In May 2017 he attended a panel debate about the counter-terrorism strategy of the NATO Civilian Intelligence Committee in the Croatian town of Opatija, where he also met with Croatian president Kolinda Grabar-Kitarović. In December 2017, he spoke at the Prague Insecurity Conference, saying that "hybrid threats" from Russia and terrorist groups were increasing. He argued that Russia was attempting to regain some of its waning influence in Europe using "hybrid tactics" which included the influencing of elections, cyberattacks and dissemination of fake news propaganda.

===Ambassadorship===
In August 2020, it was reported that Loringhoven had been appointed as the German ambassador to Poland by Heiko Maas, the Foreign Minister of Germany. Poland took additional time to consider giving him agrément.

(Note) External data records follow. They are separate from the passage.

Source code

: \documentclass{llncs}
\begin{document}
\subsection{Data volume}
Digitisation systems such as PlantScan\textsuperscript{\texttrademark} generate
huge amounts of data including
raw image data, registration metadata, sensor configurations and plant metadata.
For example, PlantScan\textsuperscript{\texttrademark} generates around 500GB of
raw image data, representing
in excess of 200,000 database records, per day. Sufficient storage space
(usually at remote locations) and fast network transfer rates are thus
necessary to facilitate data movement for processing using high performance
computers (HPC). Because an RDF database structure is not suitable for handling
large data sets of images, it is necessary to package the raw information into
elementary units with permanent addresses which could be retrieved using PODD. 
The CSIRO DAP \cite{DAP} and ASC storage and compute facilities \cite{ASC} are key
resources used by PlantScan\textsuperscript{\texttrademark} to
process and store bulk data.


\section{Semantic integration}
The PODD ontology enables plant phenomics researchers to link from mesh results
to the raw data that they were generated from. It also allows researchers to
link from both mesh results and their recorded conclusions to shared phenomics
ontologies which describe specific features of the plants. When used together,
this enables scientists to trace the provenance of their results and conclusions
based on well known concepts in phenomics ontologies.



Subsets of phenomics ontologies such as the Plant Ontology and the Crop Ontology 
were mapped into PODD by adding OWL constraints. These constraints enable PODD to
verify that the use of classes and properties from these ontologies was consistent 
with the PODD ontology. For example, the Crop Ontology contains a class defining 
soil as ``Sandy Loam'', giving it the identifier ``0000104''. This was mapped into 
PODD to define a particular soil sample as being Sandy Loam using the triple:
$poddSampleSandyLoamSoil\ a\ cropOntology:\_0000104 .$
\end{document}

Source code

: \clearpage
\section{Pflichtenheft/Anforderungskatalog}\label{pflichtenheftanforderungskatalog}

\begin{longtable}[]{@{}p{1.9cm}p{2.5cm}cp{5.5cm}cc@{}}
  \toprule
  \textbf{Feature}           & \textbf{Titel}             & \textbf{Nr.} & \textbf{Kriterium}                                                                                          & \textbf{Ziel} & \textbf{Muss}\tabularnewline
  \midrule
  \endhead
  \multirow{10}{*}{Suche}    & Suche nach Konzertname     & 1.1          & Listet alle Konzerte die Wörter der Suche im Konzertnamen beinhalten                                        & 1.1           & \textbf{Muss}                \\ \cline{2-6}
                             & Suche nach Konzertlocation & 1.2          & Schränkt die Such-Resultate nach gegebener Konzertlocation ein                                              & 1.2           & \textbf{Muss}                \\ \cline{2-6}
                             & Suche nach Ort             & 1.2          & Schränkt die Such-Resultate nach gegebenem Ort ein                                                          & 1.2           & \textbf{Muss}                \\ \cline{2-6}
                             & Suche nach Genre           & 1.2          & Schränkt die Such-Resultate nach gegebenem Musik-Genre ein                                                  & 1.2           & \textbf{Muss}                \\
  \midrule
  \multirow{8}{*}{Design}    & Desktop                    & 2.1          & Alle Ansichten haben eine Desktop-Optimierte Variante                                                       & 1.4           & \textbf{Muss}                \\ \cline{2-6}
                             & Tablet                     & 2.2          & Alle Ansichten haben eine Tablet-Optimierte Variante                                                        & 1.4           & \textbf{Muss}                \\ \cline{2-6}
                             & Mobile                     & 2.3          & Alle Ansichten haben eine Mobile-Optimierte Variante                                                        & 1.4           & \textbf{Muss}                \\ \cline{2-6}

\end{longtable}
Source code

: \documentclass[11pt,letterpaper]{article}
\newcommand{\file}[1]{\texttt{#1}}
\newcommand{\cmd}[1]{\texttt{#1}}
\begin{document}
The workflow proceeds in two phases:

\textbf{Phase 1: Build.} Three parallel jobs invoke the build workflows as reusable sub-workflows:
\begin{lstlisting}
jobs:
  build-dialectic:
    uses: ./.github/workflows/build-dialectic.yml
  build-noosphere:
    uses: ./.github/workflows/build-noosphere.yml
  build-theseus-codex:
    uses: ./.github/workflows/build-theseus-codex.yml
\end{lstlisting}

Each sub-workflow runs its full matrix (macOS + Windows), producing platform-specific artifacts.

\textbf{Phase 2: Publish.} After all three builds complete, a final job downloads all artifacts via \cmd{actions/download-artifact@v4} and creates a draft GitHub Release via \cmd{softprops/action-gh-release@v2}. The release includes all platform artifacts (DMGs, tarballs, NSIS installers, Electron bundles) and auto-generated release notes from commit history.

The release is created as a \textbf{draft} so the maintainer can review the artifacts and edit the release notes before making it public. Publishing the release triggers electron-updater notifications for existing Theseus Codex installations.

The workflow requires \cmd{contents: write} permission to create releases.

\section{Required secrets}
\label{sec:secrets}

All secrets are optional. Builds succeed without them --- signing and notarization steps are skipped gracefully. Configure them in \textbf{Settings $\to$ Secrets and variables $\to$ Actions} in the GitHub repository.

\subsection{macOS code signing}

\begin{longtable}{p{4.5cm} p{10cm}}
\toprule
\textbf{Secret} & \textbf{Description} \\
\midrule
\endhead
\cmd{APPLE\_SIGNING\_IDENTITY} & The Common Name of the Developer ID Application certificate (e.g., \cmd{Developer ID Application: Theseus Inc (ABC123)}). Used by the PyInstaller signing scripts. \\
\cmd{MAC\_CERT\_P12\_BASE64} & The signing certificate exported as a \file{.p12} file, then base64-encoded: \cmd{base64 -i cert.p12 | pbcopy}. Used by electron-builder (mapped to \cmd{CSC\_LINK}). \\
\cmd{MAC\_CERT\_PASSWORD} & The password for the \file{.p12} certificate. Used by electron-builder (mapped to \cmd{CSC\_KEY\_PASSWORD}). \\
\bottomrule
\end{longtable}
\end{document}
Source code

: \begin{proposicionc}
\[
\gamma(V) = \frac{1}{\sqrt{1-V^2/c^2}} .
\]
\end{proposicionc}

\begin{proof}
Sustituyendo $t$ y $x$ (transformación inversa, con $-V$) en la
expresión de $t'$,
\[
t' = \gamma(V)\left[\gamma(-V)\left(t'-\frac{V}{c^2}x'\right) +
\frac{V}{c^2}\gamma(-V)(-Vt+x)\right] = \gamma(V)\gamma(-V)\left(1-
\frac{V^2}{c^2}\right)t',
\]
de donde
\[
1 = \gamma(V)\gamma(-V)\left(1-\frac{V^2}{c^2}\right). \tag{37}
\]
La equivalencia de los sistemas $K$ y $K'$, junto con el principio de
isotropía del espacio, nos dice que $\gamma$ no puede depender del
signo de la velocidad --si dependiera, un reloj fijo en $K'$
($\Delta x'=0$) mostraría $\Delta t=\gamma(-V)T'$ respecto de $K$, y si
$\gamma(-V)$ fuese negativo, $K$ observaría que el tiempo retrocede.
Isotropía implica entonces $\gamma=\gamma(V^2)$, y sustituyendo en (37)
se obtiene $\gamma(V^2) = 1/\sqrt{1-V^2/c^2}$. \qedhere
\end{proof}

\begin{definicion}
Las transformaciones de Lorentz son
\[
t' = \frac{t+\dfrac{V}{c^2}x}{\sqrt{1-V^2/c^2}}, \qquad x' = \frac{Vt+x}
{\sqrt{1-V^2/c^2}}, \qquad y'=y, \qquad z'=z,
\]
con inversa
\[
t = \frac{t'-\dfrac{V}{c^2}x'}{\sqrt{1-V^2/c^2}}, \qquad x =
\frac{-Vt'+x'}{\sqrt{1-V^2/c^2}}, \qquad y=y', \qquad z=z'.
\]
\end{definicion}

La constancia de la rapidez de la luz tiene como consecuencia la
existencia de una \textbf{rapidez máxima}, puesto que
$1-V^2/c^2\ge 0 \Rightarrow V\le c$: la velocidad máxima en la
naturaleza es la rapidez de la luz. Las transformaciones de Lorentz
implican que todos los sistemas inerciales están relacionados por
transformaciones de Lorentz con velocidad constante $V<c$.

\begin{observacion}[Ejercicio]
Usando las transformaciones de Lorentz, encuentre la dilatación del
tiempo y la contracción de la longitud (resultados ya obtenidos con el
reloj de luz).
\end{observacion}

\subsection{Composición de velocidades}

It was disputed whether the reason is Loringhoven's father's participation in the German invasion of Poland (although both Loringhoven and his father repudiated Nazism and extremism) or whether the conflict was due to Polish opposition to German-owned media operating in their country. Finally, on 15 September 2020, he presented his letter of credence to President Andrzej Duda.